Scott Hamilton & Friends Perform at Bridgestone Arena
- Rachel Suggs
- 3 hours ago
- 2 min read

Several world-class figure skaters took to the ice on Nov. 23 at Bridgestone Arena for the ninth annual Scott Hamilton and Friends show.
The show is a fundraiser for the Scott Hamilton CARES Foundation, which funds advanced cancer research.
“It brings me so much hope that we’re going to get closer and closer and closer to a day that’s going to happen in my lifetime—and I’m old—where no one dies of cancer,” Hamilton said.
Hamilton, who won the gold medal in men’s figure skating at the 1984 Winter Olympics, is a cancer survivor himself, surviving testicular cancer and three brain tumors.
After the opening number, where the show’s cast members skated as a group, Tennessee Titans announcer Matt Rogers walked onto the stage to introduce the show and Hamilton.
“This is where live music meets world-class figure skating,” Rogers said.
The stage, featured at the ice surface’s downstage, was where various classic rock acts accompanied the skaters.
The frontmen for bands such as Journey, Kansas, Chicago, REO Speedwagon and The Romantics played some of their hit songs as a mix of former competitive skaters, Olympic contenders and up-and-coming skaters took to the ice.
The show’s first skater was 2014 Olympian Polina Edmunds, who performed to a slow ballad sung by former Kansas lead vocalist John Elefante that was mashed up with Foreigner’s “Cold as Ice.”
This performance contrasted that of the next performer, Maxim Naumov, who skated a high-energy program to Loverboy’s “Turn Me Loose.” Naumov is a three-time U.S. national pewter, or fourth-place medalist and is a contender for the U.S. Olympic team for the Milano Cortina Games in February.
The first half of the show continued with performances from former competitive skaters such as British sibling ice dance team Sinead and John Kerr, U.S. Olympian and national champion Mariah Bell and Canadian skater Nam Nguyen.
Halfway through the show, the center jumbotron played a video with multiple castmates telling the audience who they are skating for—loved ones who survived, are battling or died from cancer.

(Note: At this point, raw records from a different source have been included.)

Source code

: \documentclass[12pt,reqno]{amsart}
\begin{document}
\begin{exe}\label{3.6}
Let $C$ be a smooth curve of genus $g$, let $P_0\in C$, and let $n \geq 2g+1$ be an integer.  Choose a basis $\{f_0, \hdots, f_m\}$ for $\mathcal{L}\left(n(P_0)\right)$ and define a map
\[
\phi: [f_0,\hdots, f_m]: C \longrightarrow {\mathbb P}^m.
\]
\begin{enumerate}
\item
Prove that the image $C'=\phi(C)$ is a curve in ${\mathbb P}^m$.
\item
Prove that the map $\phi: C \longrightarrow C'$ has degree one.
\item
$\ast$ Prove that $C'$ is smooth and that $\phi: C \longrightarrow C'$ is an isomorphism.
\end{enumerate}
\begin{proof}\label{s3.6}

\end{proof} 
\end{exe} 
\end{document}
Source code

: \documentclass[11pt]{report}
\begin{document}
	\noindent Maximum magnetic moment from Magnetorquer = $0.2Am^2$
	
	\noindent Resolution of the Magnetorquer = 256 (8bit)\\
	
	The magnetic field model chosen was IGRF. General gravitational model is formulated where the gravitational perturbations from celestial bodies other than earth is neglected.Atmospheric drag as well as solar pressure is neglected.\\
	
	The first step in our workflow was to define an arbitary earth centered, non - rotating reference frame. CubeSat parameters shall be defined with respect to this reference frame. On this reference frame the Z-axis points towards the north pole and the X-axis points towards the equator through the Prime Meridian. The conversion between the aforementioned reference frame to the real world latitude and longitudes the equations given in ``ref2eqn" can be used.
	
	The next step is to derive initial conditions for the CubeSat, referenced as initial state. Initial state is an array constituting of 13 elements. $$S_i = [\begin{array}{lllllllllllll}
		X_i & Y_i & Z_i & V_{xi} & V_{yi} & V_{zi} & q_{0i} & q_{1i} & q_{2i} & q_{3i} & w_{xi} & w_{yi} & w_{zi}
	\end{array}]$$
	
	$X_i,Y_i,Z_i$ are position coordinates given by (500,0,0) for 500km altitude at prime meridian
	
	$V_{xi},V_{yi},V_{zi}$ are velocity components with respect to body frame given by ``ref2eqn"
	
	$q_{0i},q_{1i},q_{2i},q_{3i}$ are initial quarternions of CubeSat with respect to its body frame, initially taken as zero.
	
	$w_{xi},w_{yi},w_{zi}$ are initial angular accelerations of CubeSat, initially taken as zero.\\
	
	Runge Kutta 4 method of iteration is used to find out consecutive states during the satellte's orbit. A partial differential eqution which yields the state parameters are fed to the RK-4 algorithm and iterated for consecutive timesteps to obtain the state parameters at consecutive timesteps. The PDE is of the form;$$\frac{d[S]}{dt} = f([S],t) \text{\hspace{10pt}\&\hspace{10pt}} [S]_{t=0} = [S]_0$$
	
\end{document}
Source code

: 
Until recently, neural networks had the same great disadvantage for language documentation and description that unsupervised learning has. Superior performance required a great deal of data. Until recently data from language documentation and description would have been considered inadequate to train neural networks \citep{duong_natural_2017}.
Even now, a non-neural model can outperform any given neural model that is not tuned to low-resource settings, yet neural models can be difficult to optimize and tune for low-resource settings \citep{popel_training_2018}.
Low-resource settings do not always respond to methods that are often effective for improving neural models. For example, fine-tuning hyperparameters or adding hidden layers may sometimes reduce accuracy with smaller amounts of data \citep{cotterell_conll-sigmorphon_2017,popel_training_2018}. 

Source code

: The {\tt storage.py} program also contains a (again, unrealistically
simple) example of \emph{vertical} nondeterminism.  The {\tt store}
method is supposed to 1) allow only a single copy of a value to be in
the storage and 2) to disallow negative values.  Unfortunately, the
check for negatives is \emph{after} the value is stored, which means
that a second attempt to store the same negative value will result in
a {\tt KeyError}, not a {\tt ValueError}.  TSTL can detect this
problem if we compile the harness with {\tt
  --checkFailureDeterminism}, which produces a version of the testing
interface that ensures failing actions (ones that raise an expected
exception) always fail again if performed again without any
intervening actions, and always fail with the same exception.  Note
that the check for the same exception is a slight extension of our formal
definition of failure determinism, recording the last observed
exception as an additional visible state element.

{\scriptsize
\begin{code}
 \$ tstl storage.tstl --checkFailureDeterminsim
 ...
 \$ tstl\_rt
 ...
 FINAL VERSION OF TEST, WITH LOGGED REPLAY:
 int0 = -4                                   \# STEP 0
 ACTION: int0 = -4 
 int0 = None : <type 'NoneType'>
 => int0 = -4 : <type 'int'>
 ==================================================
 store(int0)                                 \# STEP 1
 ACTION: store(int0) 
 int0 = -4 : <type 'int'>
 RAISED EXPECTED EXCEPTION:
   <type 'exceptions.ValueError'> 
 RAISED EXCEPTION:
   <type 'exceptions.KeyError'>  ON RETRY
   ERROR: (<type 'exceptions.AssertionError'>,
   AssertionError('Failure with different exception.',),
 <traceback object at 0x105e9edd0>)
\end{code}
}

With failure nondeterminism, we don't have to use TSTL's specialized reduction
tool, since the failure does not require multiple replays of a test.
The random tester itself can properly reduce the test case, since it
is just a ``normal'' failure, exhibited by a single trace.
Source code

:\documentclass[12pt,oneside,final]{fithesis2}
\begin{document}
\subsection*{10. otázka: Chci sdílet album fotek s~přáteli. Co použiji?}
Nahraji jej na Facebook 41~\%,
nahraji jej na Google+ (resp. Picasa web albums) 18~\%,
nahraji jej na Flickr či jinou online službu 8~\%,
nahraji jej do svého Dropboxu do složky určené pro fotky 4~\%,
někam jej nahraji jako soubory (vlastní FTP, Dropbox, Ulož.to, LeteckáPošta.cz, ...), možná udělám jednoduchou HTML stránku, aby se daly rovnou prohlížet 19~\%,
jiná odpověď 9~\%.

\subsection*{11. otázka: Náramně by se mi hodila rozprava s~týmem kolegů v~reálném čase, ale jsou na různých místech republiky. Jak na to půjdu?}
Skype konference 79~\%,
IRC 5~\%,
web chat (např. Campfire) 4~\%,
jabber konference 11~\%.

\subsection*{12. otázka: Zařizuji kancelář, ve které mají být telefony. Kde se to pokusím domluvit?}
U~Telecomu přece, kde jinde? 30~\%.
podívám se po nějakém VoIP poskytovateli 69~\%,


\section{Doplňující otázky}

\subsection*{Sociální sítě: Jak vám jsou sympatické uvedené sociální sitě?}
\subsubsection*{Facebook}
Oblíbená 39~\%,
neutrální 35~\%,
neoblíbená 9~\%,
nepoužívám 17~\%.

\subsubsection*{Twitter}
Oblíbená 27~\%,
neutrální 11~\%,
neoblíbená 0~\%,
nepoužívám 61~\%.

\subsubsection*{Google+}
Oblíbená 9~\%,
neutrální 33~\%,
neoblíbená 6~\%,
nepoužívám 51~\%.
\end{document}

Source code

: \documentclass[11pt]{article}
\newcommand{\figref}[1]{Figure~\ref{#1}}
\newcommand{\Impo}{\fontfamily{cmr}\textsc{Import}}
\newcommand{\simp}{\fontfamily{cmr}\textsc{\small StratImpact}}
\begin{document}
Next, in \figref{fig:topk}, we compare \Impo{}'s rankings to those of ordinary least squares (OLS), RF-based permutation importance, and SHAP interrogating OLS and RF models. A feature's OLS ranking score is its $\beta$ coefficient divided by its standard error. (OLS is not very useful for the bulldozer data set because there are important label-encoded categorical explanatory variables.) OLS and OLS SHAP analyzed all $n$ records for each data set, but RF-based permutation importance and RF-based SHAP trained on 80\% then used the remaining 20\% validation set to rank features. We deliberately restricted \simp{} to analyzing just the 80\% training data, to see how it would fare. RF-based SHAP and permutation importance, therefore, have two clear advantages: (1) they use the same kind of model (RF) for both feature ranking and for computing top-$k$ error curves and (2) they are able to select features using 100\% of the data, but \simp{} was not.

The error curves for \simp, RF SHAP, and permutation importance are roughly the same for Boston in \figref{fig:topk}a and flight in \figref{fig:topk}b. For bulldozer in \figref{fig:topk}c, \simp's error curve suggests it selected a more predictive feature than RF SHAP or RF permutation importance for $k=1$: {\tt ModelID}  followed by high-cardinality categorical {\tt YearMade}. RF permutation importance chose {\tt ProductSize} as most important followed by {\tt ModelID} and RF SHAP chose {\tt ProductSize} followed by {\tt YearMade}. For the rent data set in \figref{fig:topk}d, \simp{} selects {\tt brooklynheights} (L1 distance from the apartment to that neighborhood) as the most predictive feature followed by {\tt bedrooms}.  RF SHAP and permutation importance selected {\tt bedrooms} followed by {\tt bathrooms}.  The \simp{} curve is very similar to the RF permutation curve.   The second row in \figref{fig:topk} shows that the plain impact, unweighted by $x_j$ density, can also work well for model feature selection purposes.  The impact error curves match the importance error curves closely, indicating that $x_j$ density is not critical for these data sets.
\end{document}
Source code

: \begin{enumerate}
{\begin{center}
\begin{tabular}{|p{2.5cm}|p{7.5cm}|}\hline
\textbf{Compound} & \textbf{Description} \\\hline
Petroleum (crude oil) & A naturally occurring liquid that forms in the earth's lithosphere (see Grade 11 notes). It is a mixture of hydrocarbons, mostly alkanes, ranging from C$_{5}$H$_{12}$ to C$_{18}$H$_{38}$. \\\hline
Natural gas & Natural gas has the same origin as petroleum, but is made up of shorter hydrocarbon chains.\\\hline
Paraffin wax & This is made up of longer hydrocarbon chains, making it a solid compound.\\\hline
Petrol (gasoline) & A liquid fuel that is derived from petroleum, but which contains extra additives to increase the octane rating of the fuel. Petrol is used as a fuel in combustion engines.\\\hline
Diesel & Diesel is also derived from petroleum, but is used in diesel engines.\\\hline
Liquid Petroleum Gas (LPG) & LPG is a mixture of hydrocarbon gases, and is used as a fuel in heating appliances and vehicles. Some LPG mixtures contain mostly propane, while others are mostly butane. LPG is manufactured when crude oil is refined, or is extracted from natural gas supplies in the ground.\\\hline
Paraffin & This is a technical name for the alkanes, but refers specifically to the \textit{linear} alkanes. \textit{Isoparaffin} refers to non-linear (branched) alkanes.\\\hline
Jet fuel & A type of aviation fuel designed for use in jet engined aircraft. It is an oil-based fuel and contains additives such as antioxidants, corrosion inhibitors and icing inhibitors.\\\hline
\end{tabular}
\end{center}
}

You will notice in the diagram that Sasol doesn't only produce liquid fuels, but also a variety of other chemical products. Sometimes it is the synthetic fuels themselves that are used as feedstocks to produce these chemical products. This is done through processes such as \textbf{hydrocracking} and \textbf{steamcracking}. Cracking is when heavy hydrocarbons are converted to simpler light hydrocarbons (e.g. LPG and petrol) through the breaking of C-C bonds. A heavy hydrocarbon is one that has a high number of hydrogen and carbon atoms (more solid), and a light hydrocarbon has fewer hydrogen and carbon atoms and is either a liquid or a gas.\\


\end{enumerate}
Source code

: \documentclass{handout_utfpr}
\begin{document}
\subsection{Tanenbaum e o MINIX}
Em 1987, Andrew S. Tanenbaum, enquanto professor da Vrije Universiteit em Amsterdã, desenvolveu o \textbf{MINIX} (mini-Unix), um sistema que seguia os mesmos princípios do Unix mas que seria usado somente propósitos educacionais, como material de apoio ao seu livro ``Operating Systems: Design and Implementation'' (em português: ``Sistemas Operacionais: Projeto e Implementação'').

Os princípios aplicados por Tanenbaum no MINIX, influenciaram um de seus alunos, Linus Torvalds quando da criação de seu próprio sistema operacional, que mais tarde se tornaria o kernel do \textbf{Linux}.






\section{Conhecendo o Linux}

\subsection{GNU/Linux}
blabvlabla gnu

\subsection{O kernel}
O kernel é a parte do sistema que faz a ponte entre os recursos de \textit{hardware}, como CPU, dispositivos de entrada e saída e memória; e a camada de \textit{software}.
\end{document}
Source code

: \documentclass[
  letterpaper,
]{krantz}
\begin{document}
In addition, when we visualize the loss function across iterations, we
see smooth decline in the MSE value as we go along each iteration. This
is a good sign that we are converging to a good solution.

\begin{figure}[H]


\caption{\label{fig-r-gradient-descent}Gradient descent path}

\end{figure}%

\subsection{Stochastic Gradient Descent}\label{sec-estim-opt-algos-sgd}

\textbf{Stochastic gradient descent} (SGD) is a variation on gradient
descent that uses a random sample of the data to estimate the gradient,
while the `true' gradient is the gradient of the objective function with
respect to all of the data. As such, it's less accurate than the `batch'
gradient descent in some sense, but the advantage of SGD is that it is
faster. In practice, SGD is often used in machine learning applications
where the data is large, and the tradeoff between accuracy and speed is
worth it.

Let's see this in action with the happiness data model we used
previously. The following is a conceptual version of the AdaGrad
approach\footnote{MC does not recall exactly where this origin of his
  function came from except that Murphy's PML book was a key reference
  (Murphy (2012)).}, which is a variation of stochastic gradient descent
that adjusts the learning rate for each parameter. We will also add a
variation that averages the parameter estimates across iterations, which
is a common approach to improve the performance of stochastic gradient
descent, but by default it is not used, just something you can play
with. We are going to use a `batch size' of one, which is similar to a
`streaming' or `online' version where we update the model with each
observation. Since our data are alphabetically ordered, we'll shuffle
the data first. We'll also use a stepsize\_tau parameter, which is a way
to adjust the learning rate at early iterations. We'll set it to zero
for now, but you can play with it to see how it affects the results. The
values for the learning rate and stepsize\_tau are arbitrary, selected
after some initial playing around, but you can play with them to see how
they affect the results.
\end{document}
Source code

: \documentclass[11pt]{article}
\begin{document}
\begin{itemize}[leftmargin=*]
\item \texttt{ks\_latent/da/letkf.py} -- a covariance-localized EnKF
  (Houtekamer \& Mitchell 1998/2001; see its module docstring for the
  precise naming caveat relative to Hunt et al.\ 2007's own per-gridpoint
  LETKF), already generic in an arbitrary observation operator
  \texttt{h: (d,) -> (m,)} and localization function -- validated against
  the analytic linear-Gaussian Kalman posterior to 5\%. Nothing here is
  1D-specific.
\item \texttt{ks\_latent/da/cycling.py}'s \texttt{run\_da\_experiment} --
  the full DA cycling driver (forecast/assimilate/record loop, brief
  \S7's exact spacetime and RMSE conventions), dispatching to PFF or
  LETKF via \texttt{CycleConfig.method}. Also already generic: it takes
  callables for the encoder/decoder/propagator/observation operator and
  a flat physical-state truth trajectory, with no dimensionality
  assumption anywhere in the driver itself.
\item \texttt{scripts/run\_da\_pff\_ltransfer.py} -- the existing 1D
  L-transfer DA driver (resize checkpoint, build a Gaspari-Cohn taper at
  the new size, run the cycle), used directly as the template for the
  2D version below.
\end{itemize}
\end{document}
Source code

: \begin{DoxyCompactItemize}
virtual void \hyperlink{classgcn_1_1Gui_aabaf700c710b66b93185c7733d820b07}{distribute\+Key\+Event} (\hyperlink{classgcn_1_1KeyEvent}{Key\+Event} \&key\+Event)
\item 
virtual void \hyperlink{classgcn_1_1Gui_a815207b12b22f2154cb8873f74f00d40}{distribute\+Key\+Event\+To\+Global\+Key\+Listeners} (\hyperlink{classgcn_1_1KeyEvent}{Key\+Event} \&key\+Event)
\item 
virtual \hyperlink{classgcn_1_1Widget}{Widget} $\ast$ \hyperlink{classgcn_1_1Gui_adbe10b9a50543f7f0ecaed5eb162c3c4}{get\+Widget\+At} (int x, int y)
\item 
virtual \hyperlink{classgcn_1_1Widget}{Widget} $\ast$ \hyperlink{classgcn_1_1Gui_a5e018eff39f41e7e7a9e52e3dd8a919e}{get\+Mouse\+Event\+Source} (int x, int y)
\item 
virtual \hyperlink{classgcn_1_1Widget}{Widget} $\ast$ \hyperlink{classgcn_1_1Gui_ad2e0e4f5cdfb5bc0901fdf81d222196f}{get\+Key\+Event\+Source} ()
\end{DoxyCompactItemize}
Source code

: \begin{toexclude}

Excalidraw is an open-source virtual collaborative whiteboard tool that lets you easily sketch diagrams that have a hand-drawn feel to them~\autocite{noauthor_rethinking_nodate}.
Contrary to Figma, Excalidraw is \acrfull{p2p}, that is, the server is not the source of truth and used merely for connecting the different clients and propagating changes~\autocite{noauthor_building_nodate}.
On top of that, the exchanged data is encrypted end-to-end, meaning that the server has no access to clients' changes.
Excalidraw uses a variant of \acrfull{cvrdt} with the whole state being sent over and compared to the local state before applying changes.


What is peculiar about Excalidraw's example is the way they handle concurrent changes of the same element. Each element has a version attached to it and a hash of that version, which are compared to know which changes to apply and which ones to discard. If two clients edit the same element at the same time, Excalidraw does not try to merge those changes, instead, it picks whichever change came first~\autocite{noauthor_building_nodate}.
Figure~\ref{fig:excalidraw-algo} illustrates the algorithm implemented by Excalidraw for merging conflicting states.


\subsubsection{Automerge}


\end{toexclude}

Hamilton then took to the ice to introduce the rest of the audience to two women sitting in the front row. One of them recently finished her cancer treatments, while the other was recently diagnosed.
“This is our why,” Hamilton said. “This is everybody’s why.”
The next performance featured the show’s Skate Champions, who were the top fundraising recipients to be able to skate at the show.
Following their group performance to The Romantics’ “What I Like About You,” Hamilton introduced two-time Olympic pair champion Ekaterina Gordeeva, who skated to “Faithfully” by Journey.
Following Gordeeva’s performance was a group number featuring another Olympic champion, Nathan Chen. Chen, who won gold at the 2022 Olympics, did not skate a solo number, but he was the star of this group performance, which featured one section where he was lifted by three of his castmates.
The show commenced with performances from two-time U.S. national champion and 2014 Olympian Gracie Gold, Canadian skater Elladj Baldé, U.S. junior national pairs champions Olivia Flores and Luke Wang and Canadian Olympian Keegan Messing, who returned to competition in August after a two-year hiatus.
The show concluded with a final group number with the entire cast.